Part 1B: The `prefetch` Instruction

In this part, we will be implementing the Prefetch attack from Prefetch Side-Channel Attacks [1].

The prefetch instruction provides a hint to the prefetcher to load a particular line into the cache. This instruction performs absolutely 0 access control checks. We will use the prefetch instruction to try and load every address into the cache. In particular, we will use the “Translation-Level Oracle” technique (described in Section 3.2) to locate our hidden page.

The prefetch instruction will try to translate the given virtual address into a physical address and load it into the cache hierarchy. If the address is unmapped, it will require a full page table walk (which takes many cycles!). If the page is already present in the cache hierarchy, prefetch will stop early.
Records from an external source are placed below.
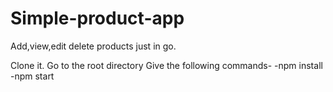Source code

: # Simple-product-app
Add,view,edit delete products just in go.

Clone it.
Go to the root directory
Give the following commands-
-npm install
-npm start

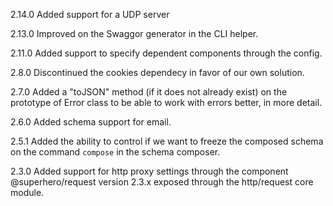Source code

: 2.14.0
Added support for a UDP server

2.13.0
Improved on the Swaggor generator in the CLI helper.

2.11.0
Added support to specify dependent components through the config.

2.8.0
Discontinued the cookies dependecy in favor of our own solution.

2.7.0
Added a "toJSON" method (if it does not already exist) on the prototype of Error class to be able to work with errors better, in more detail.

2.6.0
Added schema support for email.

2.5.1
Added the ability to control if we want to freeze the composed schema on the command `compose` in the schema composer.

2.3.0
Added support for http proxy settings through the component @superhero/request version 2.3.x exposed through the http/request core module.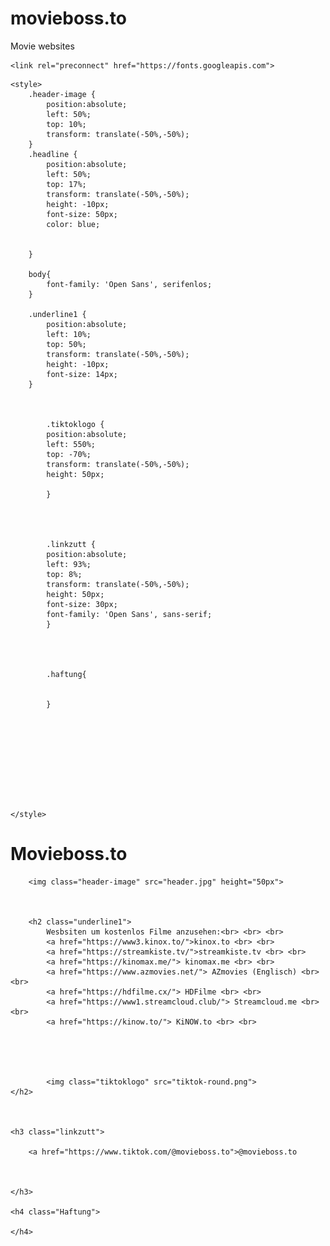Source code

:# movieboss.to
Movie websites
<!DOCTYPE html>
<html lang="en">
<head>
    <meta charset="UTF-8">
    <meta http-equiv="X-UA-Compatible" content="IE=edge">
    <meta name="viewport" content="width=device-width, initial-scale=1.0">
    <title>Movieboss.to</title>

    <link rel="preconnect" href="https://fonts.googleapis.com">
<link rel="preconnect" href="https://fonts.gstatic.com" crossorigin>
<link href="https: //fonts.googleapis.com/css2? Familie= Open+Sans:ital,wght@0,300;0,400;0,500;0,600;0,700;0,800;1,300;1400;1500;1,600;1,700;1,800 & display=swap" rel="stylesheet">


    <style>
        .header-image {
            position:absolute;
            left: 50%; 
            top: 10%;
            transform: translate(-50%,-50%);
        }
        .headline {
            position:absolute;
            left: 50%; 
            top: 17%;
            transform: translate(-50%,-50%);
            height: -10px;
            font-size: 50px;
            color: blue;
            
            
        }

        body{
            font-family: 'Open Sans', serifenlos;
        }

        .underline1 {
            position:absolute;
            left: 10%; 
            top: 50%;
            transform: translate(-50%,-50%);
            height: -10px;
            font-size: 14px;
        }
        
        

            .tiktoklogo {
            position:absolute;
            left: 550%; 
            top: -70%;
            transform: translate(-50%,-50%);
            height: 50px;
            
            }

            
            

            .linkzutt {
            position:absolute;
            left: 93%; 
            top: 8%;
            transform: translate(-50%,-50%);
            height: 50px;
            font-size: 30px;
            font-family: 'Open Sans', sans-serif;
            }

                
                

            .haftung{

                
            }

            


            
        
    

        

    </style>


</head>
<body>
    <h1 class="headline">
        Movieboss.to
        </h1>

        <img class="header-image" src="header.jpg" height="50px">
        


        <h2 class="underline1">
            Wesbsiten um kostenlos Filme anzusehen:<br> <br> <br>
            <a href="https://www3.kinox.to/">kinox.to <br> <br>
            <a href="https://streamkiste.tv/">streamkiste.tv <br> <br>
            <a href="https://kinomax.me/"> kinomax.me <br> <br>
            <a href="https://www.azmovies.net/"> AZmovies (Englisch) <br> <br>
            <a href="https://hdfilme.cx/"> HDFilme <br> <br>
            <a href="https://www1.streamcloud.club/"> Streamcloud.me <br> <br>
            <a href="https://kinow.to/"> KiNOW.to <br> <br>
              
                
        
        
        
            <img class="tiktoklogo" src="tiktok-round.png">
    </h2>
        


    <h3 class="linkzutt">

        <a href="https://www.tiktok.com/@movieboss.to">@movieboss.to

        

    </h3>

    <h4 class="Haftung">
       
    </h4>
        

    
</body>
</html>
To be more precise, when we use prefetch on an address, if the corresponding page is unmapped, the page table entry will not appear in any micro architectural structures. So the processor ends up doing the following operations:

TLB lookup (miss)
Page cache lookup (miss)
Page table walk (traverse the page table tree)
Find the entry is invalid
Done.

If the page is mapped and if it has been accessed before, the corresponding page table entry could exist in one or multiple of these structures and prefetch will stop much earlier.

By timing how long prefetch takes to run, we can determine whether the given address was present or not. If prefetch is slow, that means a full page table walk occurred, and therefore the address was not mapped. If it is fast, that means the address is likely to have already existed in the cache hierarchy, and so is very likely to be our address.

Key Idea: Prefetching a mapped address is faster than prefetching unmapped ones.

Timing the prefetch instruction is a little tricky due to CPU synchronization. We recommend you follow the approach used by the paper authors:

mfence
rdtscp
cpuid
prefetch
cpuid
rdtscp
mfence

While doing this exercise, you may find referring to the source code for the prefetch paper helpful [3]. You can refer to this repo or past lab assignments for how to write inline assembly. Additionally, the GNU manual on inline assembly is quite handy [9].

For causing a prefetch instruction, you can either try the builtin _mm_prefetch(address, _MM_HINT_T2) function, or you can use the following wrapper (taken from the IAIK repo [3]):

void prefetch(void* p)
{
  asm volatile ("prefetchnta (%0)" : : "r" (p));
  asm volatile ("prefetcht2 (%0)" : : "r" (p));
}

Your code will need to run in 5 seconds or less and should produce the correct result 95% of the time or better.

Exercise 2

Use the prefetch instruction to find the hidden page.

Discussion Question 2

Imagine you are the Intel engineer tasked with fixing this problem. How would you approach fixing it?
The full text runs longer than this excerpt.